動き出す契約
朝方、僕は何の抵抗も感じないと錯覚してしまうくらい綺麗に眼を覚ました。気持ちの良い朝だった。
枕元に置いてある目覚まし時計に眼を配る。時刻は6時を少し周った所だ。
「おはよう、早いのね」アリアは眼を閉じたまま挨拶をしてきた。姿勢は寝ている体制のままである。
「寝ていたんじゃなかったのか?」
「今起きたところよ、まあ人間と違って眼を閉じているだけなんだけど」
アリアはゆっくりと眼を開けてこちらを一瞥する。
「グラビアの写真みたいじゃない?今の私は」
「そうだな。裸Yシャツってやつだっけ?」
「裸?下着は付けているけど?」アリアは躊躇なく上着を少し捲り黒い下着を確認させる。
「別に見せなくてもわかっているよ、素肌に近い状態でシャツを着るとそういった名称で呼ばれるんだ。・・・多分。」
どこまでが裸Yシャツの範囲かまでは知らないがおそらくそうであろう。
「ふーん。で、どうかしら。似合う?」
「悪魔がそんなこと気にするのか?昨日も言ったと思うが似合うという感想ではない気がするけど、可愛いと思うよ。」
「ありがと。悪魔だろうと人間だろうと褒められることは嬉しいことなのよ」アリアは左眼でウィンクをする。・・・見た目や性格から感じるに人間にしか見えないが。

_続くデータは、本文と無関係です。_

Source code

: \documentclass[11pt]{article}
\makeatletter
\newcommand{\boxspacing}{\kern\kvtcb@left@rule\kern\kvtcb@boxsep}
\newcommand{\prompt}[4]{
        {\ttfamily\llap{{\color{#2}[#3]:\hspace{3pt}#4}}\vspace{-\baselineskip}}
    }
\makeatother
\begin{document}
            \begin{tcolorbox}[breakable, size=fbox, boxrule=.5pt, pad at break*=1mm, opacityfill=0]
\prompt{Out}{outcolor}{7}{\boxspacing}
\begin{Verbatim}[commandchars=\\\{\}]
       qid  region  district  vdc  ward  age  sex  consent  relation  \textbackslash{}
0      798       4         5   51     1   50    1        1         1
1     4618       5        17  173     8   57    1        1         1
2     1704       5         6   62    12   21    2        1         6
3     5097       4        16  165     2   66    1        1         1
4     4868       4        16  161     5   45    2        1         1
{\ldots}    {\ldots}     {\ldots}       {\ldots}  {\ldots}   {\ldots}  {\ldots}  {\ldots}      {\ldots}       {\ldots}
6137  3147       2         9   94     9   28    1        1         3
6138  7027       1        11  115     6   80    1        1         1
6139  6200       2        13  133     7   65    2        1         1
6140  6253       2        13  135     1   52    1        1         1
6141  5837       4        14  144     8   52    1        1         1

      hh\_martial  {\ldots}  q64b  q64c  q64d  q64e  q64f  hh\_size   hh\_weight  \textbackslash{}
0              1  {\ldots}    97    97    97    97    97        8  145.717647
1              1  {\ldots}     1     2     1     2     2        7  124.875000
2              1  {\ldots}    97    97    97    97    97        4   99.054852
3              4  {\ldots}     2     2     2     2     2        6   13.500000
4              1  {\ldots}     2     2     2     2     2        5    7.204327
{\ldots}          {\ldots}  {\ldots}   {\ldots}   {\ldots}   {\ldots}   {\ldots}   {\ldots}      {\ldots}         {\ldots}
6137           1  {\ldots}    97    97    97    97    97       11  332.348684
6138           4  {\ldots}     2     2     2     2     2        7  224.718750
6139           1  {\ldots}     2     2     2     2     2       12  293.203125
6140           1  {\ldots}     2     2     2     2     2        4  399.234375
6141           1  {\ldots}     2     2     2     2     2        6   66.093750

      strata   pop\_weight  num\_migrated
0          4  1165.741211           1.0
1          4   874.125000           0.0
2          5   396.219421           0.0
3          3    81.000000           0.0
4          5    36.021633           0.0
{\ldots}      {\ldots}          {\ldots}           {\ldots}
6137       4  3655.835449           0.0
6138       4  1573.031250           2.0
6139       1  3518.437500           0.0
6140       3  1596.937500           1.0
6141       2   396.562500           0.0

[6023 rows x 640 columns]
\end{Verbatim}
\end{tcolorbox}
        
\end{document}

「成程。アリアを悪魔としてではなく人間的に見てしまうのは、見た目だけでなく中身も人間に近しいからなのかな。」
「この世界にいるからというのもあるのだろうけどね。あなた達に影響されて人格や嗜好も近しい存在になっていることは否めないわね」
アリアは上半身をゆっくりと起き上がらせ、手伸びをする。
「さて、今日はどうしましょうか?」
「西之江真里亜の家に向かい、彼女の部屋を調べたいと思っている。学校は休んでいいといっていたしね。それにこんな眼じゃ学校に行けないよ。」
黒真珠のような瞳では、質問の嵐だろう。それは学校に限らず人目に見せたくはない。
「そうだったわね、やっと動き出すのね名探偵?」
「ああ。親は昼を過ぎれば買い物に行くはずだから、それまでもうひと眠りするけどね。一様病人扱いなんだ。」
「そう・・・私は居間から新聞でも取ってきて読んでいようかしらね」アリアはスリッパを履き、ぺたぺたと音をたてながら居間に向かって行った。
眠くはないが、ベットに体を預け、眼を閉じる。考えをまとめよう、時間はあるようで実は無いのだから。真里亜含め他のオカルト研究部員はもう死んでいるーいないのだ。親が心配しないわけがない。真里亜は「遅くなるかもしれないから家の人に連絡入れといて」と言っていた。つまり、なんとなく家に帰り悠々と風呂に浸かり、就寝しているのは壊れた僕一人なのだ。奇異の眼が飛んでくるのは眼に見えている。
警察も動き出しているのかもしれない、身動きが取れなくなり、真相が掴めないまま終わるのは嫌だ。壊れているといっても知りたいという欲だけは無くなってはいないのは良いことだろう。でなければ、僕はもう・・・。
「そろそろ動いたら?」アリアの声が聞こえる。
「え?」僕は少し驚いて眼を見開いた。いつの間にか寝ていたのか?時計に目を配る。・・・時刻は7時半を過ぎた所だった。
「まだ一時間もたっていないじゃないか。動くのは昼過ぎだって説明したじゃないか。」
「そうじゃなくて・・・お客さん」アリアは窓を指差す。
僕は窓にそっと近づく。二階の部屋から玄関の方に眼を向けると、そこには1台の車が玄関付近に横付けしていた。
「・・・警察か。」黒いセダンであったが、警察だと直感した。こんな朝早くに来客なんてありえないし、自分の考えと現状が重なったからだ。
「ご名答名探偵、居間に来てほしいそうよ。」アリアはいつの間にか着替えを済ましていた。黒のスリムパンツにYシャツとシンプルにまとめていた。
「すぐに着替えてむかうよ、それとフォローを頼めるかな?」
「ええ、承ったわ」
着替えながらアリアの「そろそろ動いたら?」という言葉が脳に残る。どうやら動き始めるようだ、契約を叶える為の行動が・・・。
僕は着替えを急いで済まして一階に下りる。そう、時間はあるようで実は無いのだから。